Developmental toxicity of orally administered sildenafil citrate (viagra)‎ in SWR J mice

Abstract EN

Normal adult inbred SWR / J mice were used to investigate the teratogenic and other possible toxic effects of various dose levels of sildenafil citrate (Viagra) on fetuses.

Multiple dose levels of 6.5, 13.0, 19.5, 26.0, 32.5 or 40.0 mg of sildenafil citrate / kg body weight (which correspond to the multiples of 1, 2, 3, 4, 5 or 6 of human 50 mg Viagra, respectively) were orally administered into pregnant mice on days 7–9, 10–12 or 13–15 of gestation.

On day 17 of pregnancy, all fetuses were removed and examined for toxic phenomena (embryo-fetal toxicity) and for external, internal and skeletal malformations.

A total of 285 pregnant mice were used in the present study.

None of the dams treated with sildenafil citrate at any of the oral dose levels used in the present study died during the experimental period and all dams treated with the drug failed to reveal overt signs of maternal toxicity.

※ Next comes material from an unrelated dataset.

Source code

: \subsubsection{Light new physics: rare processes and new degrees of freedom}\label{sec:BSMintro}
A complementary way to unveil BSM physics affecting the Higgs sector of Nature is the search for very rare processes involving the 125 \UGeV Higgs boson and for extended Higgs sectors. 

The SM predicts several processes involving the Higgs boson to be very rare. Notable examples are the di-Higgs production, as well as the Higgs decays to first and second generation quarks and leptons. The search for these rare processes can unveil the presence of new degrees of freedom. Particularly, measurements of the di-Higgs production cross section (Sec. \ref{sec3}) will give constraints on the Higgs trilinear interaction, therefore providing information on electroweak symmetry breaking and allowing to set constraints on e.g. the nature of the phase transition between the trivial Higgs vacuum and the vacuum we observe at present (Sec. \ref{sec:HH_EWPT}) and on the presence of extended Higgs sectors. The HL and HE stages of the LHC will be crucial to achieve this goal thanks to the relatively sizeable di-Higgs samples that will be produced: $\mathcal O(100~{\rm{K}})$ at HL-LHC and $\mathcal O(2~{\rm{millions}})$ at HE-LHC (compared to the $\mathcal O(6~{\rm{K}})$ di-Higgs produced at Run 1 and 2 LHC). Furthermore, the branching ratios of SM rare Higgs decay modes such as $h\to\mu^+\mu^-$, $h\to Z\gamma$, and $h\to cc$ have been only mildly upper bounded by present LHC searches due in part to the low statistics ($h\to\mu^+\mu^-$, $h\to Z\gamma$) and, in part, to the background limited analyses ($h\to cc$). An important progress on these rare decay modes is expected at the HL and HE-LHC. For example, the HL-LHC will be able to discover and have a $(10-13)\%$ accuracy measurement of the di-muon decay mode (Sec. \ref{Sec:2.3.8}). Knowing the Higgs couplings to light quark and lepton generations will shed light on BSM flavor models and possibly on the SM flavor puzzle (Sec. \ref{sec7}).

Moreover, the results of the present study clearly demonstrate that none of the multiple oral dose levels of the drug at any time interval used has induced any external, internal or skeletal malformations in the fetuses obtained from treated females.

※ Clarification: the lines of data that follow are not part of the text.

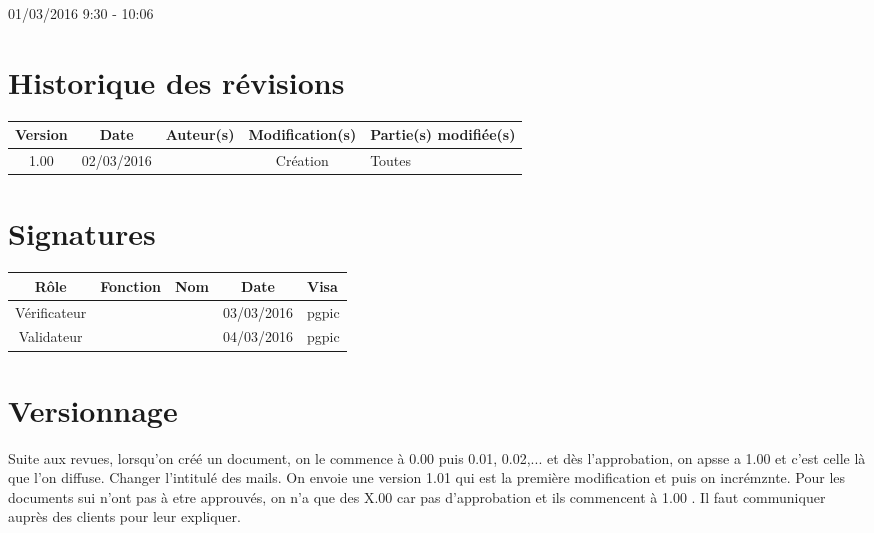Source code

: \documentclass [a4paper] {article}
\begin{document}
\rhead{}

01/03/2016
\hfill   
\hfill 	9:30 - 10:06 				%



\section*{Historique des révisions}
\begin{center}
			\begin{tabular}{| c | c | c | c | p{4cm} |}
				\hline
				\rowcolor{Gray}
				Version & Date & Auteur(s) & Modification(s) & Partie(s) modifiée(s)		 \\
				\hline
				1.00 & 02/03/2016 & \Pierre & Création & Toutes \\
		\hline		
			\end{tabular}
		\end{center}

\section*{Signatures}

		\begin{center}
			\begin{tabular}{| c | c | c | c | p{4cm} |}
				\hline
				\rowcolor{Gray}
				Rôle & Fonction & Nom & Date & Visa		 \\
				\hline
				Vérificateur & \RQA & \Kafui & 03/03/2016 & pgpic \\[30pt]
				\hline
				Validateur & \CP & \Sergi & 04/03/2016 & pgpic \\[30pt]	
				\hline
			\end{tabular}
		\end{center}


\section{Versionnage}
Suite aux revues, lorsqu'on créé un document, on le commence à 0.00 puis 0.01, 0.02,... et dès l'approbation, on apsse a 1.00 et c'est celle là que l'on diffuse.
Changer l'intitulé des mails. On envoie une version 1.01 qui est la première modification et puis on incrémznte. Pour les documents sui n'ont pas à etre approuvés, on n'a que des X.00 car pas d'approbation et ils commencent à 1.00 . Il faut communiquer auprès des clients pour leur expliquer.
\end{document}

However, the dose level of 40 mg / kg body weight of sildenafil citrate has a growth suppressing effect on alive fetuses when it was administered at all the time intervals used in the present study.

Furthermore, the dose levels 26.0, 32.5 and 40 mg / kg of the drug have embryo-fetal toxicity when the drug is applied on days 13–15 of gestation.

The possible mechanisms involved in the embryofetal toxicity and fetal growth suppressing effects of sildenafil citrate were discussed.

The results of this study have important implications for the widespread use of this drug.